"Silahkan mengutip sebagian atau seluruh tulisan di blog ini dengan SYARAT mencantumkan penaripena.blogspot.com"

SAVE MY PALESTINE (I)

Bom kembali meledak di atas sana, ruang bawah tanah itupun kembali memuntahkan debu dan pasir dari langit-langit ruang karena getaran bom yang menghancurkan sekitarnya mengguncang dengan suara yang memekakkan gendang telinga. Disana terbatuk-batuk Seorang pemuda bercelana putih, berbaju putih, ah tidak… bajunya tidak putih, tetapi merah putih, putih adalah bahan dasar kainnya dan merah adalah aksesoris sablonnya, sablon yang dibuatkan langsung oleh tentara-tentara biadab Israel, sablon itu digambar dengan sebutir peluru panas yang ditusukkan di tangan kanan atas sang pemuda, dan jadilah baju putih itu bersablonkan lukisan abstrak berwarna merah dengan cat yang terbuat dari darah sang pemuda.

“Perang lagi, membunuh lagi, dibunuh lagi, kapankah saatnya tiba ketika semua merasa bosan dengan kata-kata itu? Kapankah semua berita hari ini, kemarin, lusa, dan esok hari tidak membicarakan tentang itu? Tentang pembantaian yang kian membabi buta, tentang korban beribu yang meregang kesakitan dan kemudian kehilangan nyawa?”

Pemuda itu mengeluarkan belati yang diselipkan dibalik sabuk yang melingkar di pinggangnya, perlahan namun pasti, ia mengiris daging tangan kanannya yang tertembus peluru sedikit demi sedikit, ia meringis kesakitan, irisan belatipun terhentikan, menarik nafas panjang sebentar kemudian diiriskannya kembali belati itu di daging tangan kanannya.
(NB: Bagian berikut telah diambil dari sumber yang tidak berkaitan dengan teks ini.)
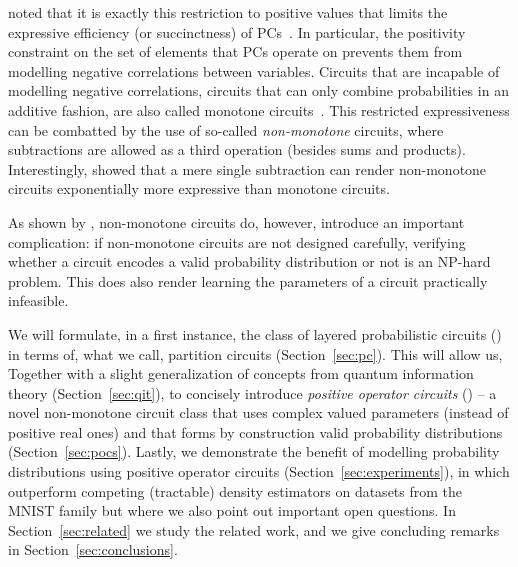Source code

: \citet{zhang2020relationship} noted that it is exactly this restriction to positive values that limits the expressive efficiency (or succinctness) of PCs~\citep{martens2014expressive,decolnet2021compilation}. In particular, the positivity constraint on the set of elements that PCs operate on prevents them from modelling negative correlations between variables.
Circuits that are incapable of modelling negative correlations, \ie circuits that can only combine probabilities in an additive fashion, are also called monotone circuits~\citep{shpilka2010arithmetic}.
This restricted expressiveness can be combatted by the use of so-called \textit{non-monotone} circuits, where subtractions are allowed as a third operation (besides sums and products). Interestingly, \citet{valiant1979negation} showed that a mere single subtraction can render non-monotone circuits exponentially more expressive than monotone circuits.

As shown by \citet{harviainen2023inference}, non-monotone circuits do, however, introduce an important complication: if non-monotone circuits are not designed carefully, verifying whether a circuit encodes a valid probability distribution or not is an NP-hard problem. This does also render learning the parameters of a circuit practically infeasible.




We will formulate, in a first instance, the class of layered probabilistic circuits (\cf \citet{peharz2019random,peharz2020einsum}) in terms of, what we call, partition circuits (Section~\ref{sec:pc}).
This will allow us, Together with a slight generalization of concepts from quantum information theory (Section~\ref{sec:qit}),
to concisely introduce \textit{positive operator circuits} (\pocs) --
a novel non-monotone circuit class that uses complex valued parameters (instead of positive real ones) and that forms by construction valid probability distributions (Section~\ref{sec:pocs}).
Lastly, we demonstrate the benefit of modelling probability distributions using positive operator circuits (Section~\ref{sec:experiments}), in which \pocs outperform competing (tractable) density estimators on datasets from the MNIST family but where we also point out important open questions.
In Section~\ref{sec:related} we study the related work, and we give concluding remarks in Section~\ref{sec:conclusions}.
“Tuhan… dengarlah Tuhan… tolonglah kami! Hentikanlah perang ini sekarang juga! Lihatlah… lihatlah… tanah kami telah menjadi basah, kubangan-kubangan darah diatas tanah menjadi pemandangan ditengah keringnya air mata rakyat Gaza.”

Sekilas terlihatlah sebuah benda bulat kecil, lebih kecil daripada kelereng. Warnanya samar-samar kekuningan tertutup oleh balutan air berwarna merah berbau amis yang terus berontak keluar dari dalam daging yang terkoyak tak beraturan.

Mata pemuda itu berlinang air, bukan… itu bukanlah air mata ketakutan, terlebih air mata kesedihan, air itu keluar untuk menghormati sang tuan yang sedang menahan sakitnya rasa dari daging yang terkoyak tajam belati.

“Allahu Akbar!!!”

Pemuda itu merogohkan ibu jari dan telunjuknya pada luka itu, mencengkram sekuat ia bisa dan menarik perlahan butir peluru yang tertanam di tangan kanannya.

Darah terus meleleh dari gorong daging yang ditinggalkan peluru itu, keringat dingin, keringat panas, keringat kecil dan keringat besar keluar dari hampir seluruh pori-pori kulit sang pemuda. Kami semua ingin menyaksikan ketegaran tuan kami, itulah seolah-olah yang dikatakan oleh keringat-keringat itu sehingga mereka berbondong-bondong keluar dari pori.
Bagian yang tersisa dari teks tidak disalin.